I am doing an image captioning task using vectors for representing both images and captions.
The caption vectors have a legth/dimension of size 128. The image vectors have a length/dimension of size 2048.
What I want to do is to train an autoencoder, to get an encoder which is able to convert text vector into a image vector.

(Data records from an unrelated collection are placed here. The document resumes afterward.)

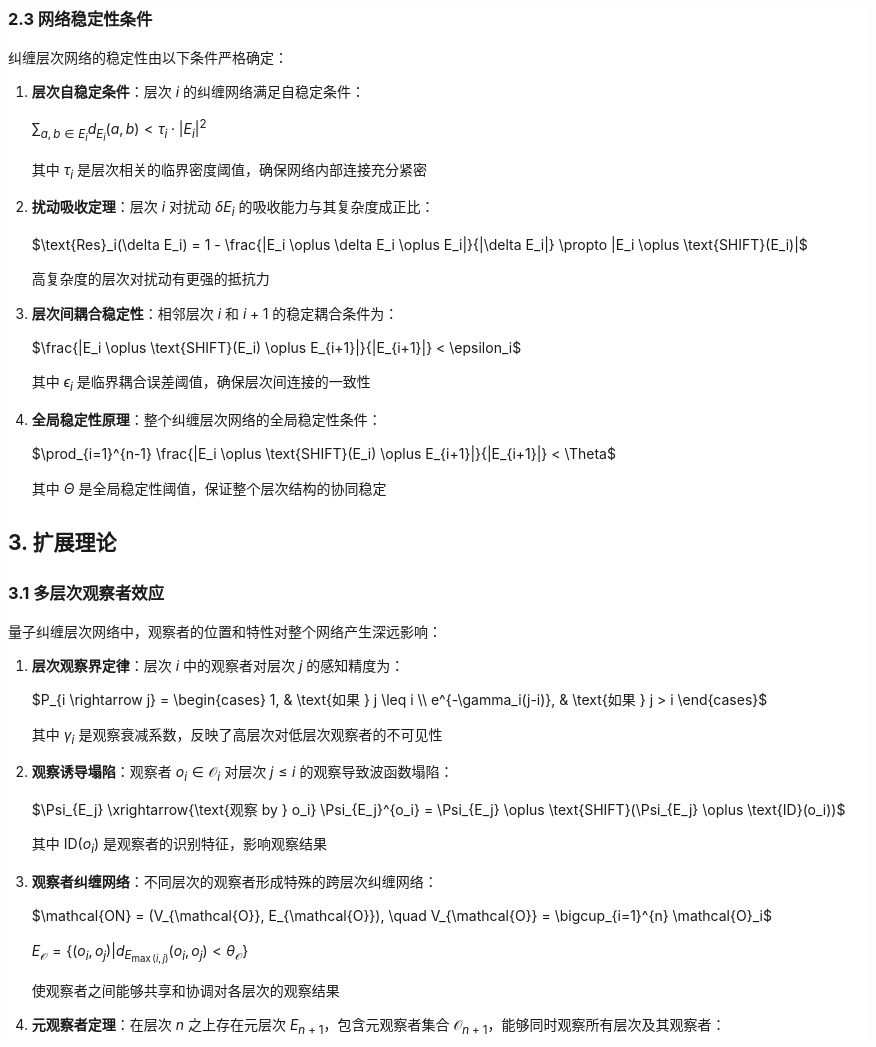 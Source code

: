 ### 2.3 网络稳定性条件

纠缠层次网络的稳定性由以下条件严格确定：

1. **层次自稳定条件**：层次 $`i`$ 的纠缠网络满足自稳定条件：

   $`\sum_{a,b \in E_i} d_{E_i}(a, b) < \tau_i \cdot |E_i|^2`$

   其中 $`\tau_i`$ 是层次相关的临界密度阈值，确保网络内部连接充分紧密

2. **扰动吸收定理**：层次 $`i`$ 对扰动 $`\delta E_i`$ 的吸收能力与其复杂度成正比：

   $`\text{Res}_i(\delta E_i) = 1 - \frac{|E_i \oplus \delta E_i \oplus E_i|}{|\delta E_i|} \propto |E_i \oplus \text{SHIFT}(E_i)|`$

   高复杂度的层次对扰动有更强的抵抗力

3. **层次间耦合稳定性**：相邻层次 $`i`$ 和 $`i+1`$ 的稳定耦合条件为：

   $`\frac{|E_i \oplus \text{SHIFT}(E_i) \oplus E_{i+1}|}{|E_{i+1}|} < \epsilon_i`$

   其中 $`\epsilon_i`$ 是临界耦合误差阈值，确保层次间连接的一致性

4. **全局稳定性原理**：整个纠缠层次网络的全局稳定性条件：

   $`\prod_{i=1}^{n-1} \frac{|E_i \oplus \text{SHIFT}(E_i) \oplus E_{i+1}|}{|E_{i+1}|} < \Theta`$

   其中 $`\Theta`$ 是全局稳定性阈值，保证整个层次结构的协同稳定

## 3. 扩展理论

### 3.1 多层次观察者效应

量子纠缠层次网络中，观察者的位置和特性对整个网络产生深远影响：

1. **层次观察界定律**：层次 $`i`$ 中的观察者对层次 $`j`$ 的感知精度为：

   $`P_{i \rightarrow j} = \begin{cases}
   1, & \text{如果 } j \leq i \\
   e^{-\gamma_i(j-i)}, & \text{如果 } j > i
   \end{cases}`$

   其中 $`\gamma_i`$ 是观察衰减系数，反映了高层次对低层次观察者的不可见性

2. **观察诱导塌陷**：观察者 $`o_i \in \mathcal{O}_i`$ 对层次 $`j \leq i`$ 的观察导致波函数塌陷：

   $`\Psi_{E_j} \xrightarrow{\text{观察 by } o_i} \Psi_{E_j}^{o_i} = \Psi_{E_j} \oplus \text{SHIFT}(\Psi_{E_j} \oplus \text{ID}(o_i))`$

   其中 $`\text{ID}(o_i)`$ 是观察者的识别特征，影响观察结果

3. **观察者纠缠网络**：不同层次的观察者形成特殊的跨层次纠缠网络：

   $`\mathcal{ON} = (V_{\mathcal{O}}, E_{\mathcal{O}}), \quad V_{\mathcal{O}} = \bigcup_{i=1}^{n} \mathcal{O}_i`$

   $`E_{\mathcal{O}} = \{(o_i, o_j) | d_{E_{\max(i,j)}}(o_i, o_j) < \theta_{\mathcal{O}}\}`$

   使观察者之间能够共享和协调对各层次的观察结果

4. **元观察者定理**：在层次 $`n`$ 之上存在元层次 $`E_{n+1}`$，包含元观察者集合 $`\mathcal{O}_{n+1}`$，能够同时观察所有层次及其观察者：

And a decoder which is able to convert an image vector into a text vector.
Encoder: 128 -> 2048.
Decoder: 2048 -> 128.
I followed this tutorial to implement a shallow network doing what I wanted.

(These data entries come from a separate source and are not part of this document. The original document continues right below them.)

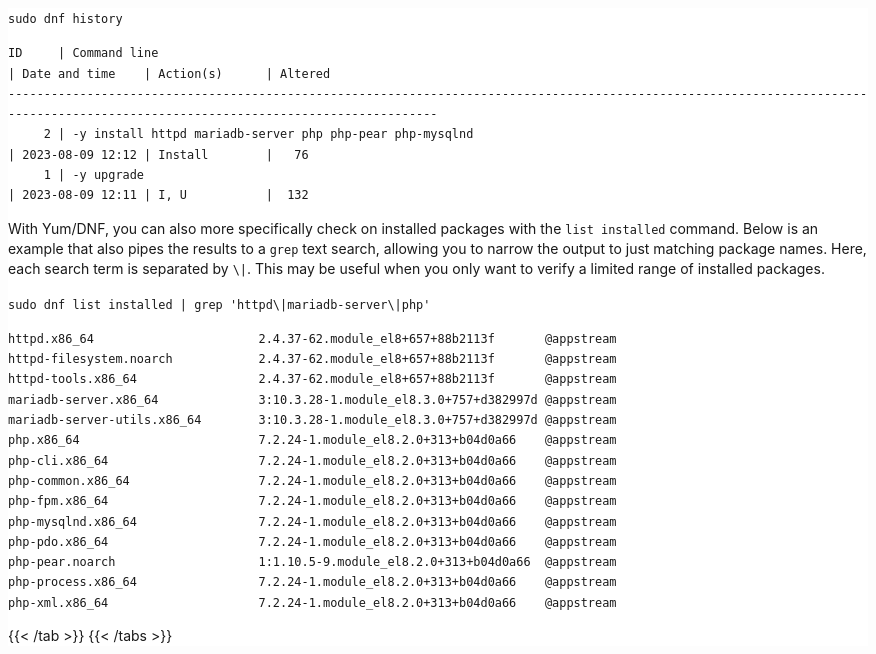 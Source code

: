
 ```command
sudo dnf history
```

```output
ID     | Command line                                                                                                                  | Date and time    | Action(s)      | Altered
------------------------------------------------------------------------------------------------------------------------------------------------------------------------------------
     2 | -y install httpd mariadb-server php php-pear php-mysqlnd                                                                      | 2023-08-09 12:12 | Install        |   76
     1 | -y upgrade                                                                                                                    | 2023-08-09 12:11 | I, U           |  132
```

With Yum/DNF, you can also more specifically check on installed packages with the `list installed` command. Below is an example that also pipes the results to a `grep` text search, allowing you to narrow the output to just matching package names. Here, each search term is separated by `\|`. This may be useful when you only want to verify a limited range of installed packages.

``` command
sudo dnf list installed | grep 'httpd\|mariadb-server\|php'
```

```output
httpd.x86_64                       2.4.37-62.module_el8+657+88b2113f       @appstream
httpd-filesystem.noarch            2.4.37-62.module_el8+657+88b2113f       @appstream
httpd-tools.x86_64                 2.4.37-62.module_el8+657+88b2113f       @appstream
mariadb-server.x86_64              3:10.3.28-1.module_el8.3.0+757+d382997d @appstream
mariadb-server-utils.x86_64        3:10.3.28-1.module_el8.3.0+757+d382997d @appstream
php.x86_64                         7.2.24-1.module_el8.2.0+313+b04d0a66    @appstream
php-cli.x86_64                     7.2.24-1.module_el8.2.0+313+b04d0a66    @appstream
php-common.x86_64                  7.2.24-1.module_el8.2.0+313+b04d0a66    @appstream
php-fpm.x86_64                     7.2.24-1.module_el8.2.0+313+b04d0a66    @appstream
php-mysqlnd.x86_64                 7.2.24-1.module_el8.2.0+313+b04d0a66    @appstream
php-pdo.x86_64                     7.2.24-1.module_el8.2.0+313+b04d0a66    @appstream
php-pear.noarch                    1:1.10.5-9.module_el8.2.0+313+b04d0a66  @appstream
php-process.x86_64                 7.2.24-1.module_el8.2.0+313+b04d0a66    @appstream
php-xml.x86_64                     7.2.24-1.module_el8.2.0+313+b04d0a66    @appstream
```

{{< /tab >}}
{{< /tabs >}}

But I cant figure out how to create a deep network, following the same tutorial.
x_dim = 128
y_dim = 2048
x_dim_shape = Input(shape=(x_dim,))
encoded = Dense(512, activation='relu')(x_dim_shape)

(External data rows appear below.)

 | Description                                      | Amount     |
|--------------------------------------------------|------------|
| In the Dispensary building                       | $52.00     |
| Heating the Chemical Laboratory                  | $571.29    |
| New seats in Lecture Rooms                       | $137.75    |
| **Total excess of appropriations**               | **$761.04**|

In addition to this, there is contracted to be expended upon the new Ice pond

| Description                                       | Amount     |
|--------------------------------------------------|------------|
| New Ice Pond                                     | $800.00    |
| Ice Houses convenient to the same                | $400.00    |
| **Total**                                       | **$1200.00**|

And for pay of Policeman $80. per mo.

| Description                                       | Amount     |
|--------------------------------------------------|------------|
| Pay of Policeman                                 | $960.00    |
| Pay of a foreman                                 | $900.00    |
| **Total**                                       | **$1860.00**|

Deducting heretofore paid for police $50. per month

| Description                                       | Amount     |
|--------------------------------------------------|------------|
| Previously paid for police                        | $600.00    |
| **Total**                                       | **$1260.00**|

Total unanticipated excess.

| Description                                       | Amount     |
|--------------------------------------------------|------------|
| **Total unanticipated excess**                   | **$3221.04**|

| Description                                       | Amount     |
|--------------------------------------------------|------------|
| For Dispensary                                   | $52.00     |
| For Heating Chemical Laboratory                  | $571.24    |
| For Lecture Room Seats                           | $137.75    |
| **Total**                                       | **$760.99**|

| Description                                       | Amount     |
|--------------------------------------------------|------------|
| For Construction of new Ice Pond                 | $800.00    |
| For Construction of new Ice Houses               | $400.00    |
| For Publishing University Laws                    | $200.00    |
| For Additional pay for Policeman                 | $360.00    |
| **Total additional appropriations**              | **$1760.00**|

encoded = Dense(1024, activation='relu')(encoded)
encoded = Dense(y_dim, activation='relu')(encoded)
decoded = Dense(1024, activation='relu')(encoded)
decoded = Dense(512, activation='relu')(decoded)
decoded = Dense(x_dim, activation='sigmoid')(decoded)
# this model maps an input to its reconstruction
autoencoder = Model(input=x_dim_shape, output=decoded)
# this model maps an input to its encoded representation
encoder = Model(input=x_dim_shape, output=encoded)
encoded_input = Input(shape=(y_dim,))
decoder_layer1 = autoencoder.layers[-3]
decoder_layer2 = autoencoder.layers[-2]
decoder_layer3 = autoencoder.layers[-1]
# create the decoder model
decoder = Model(input=encoded_input, output=decoder_layer3(decoder_layer2(decoder_layer1(encoded_input))))
autoencoder.compile(optimizer='adadelta', loss='binary_crossentropy')
autoencoder.fit(training_data_x, training_data_y,
nb_epoch=50,
batch_size=256,
shuffle=True,
validation_data=(test_data_x, test_data_y))
The training_data_x and test_data_x have 128 dimensions. The training_data_y and test_data_y have 2048 dimensions.
The error I receive while trying to run this is the following:
Exception: Error when checking model target: expected dense_6 to have shape (None, 128) but got array with shape (32360, 2048)
dense_6 is the last decoded variable.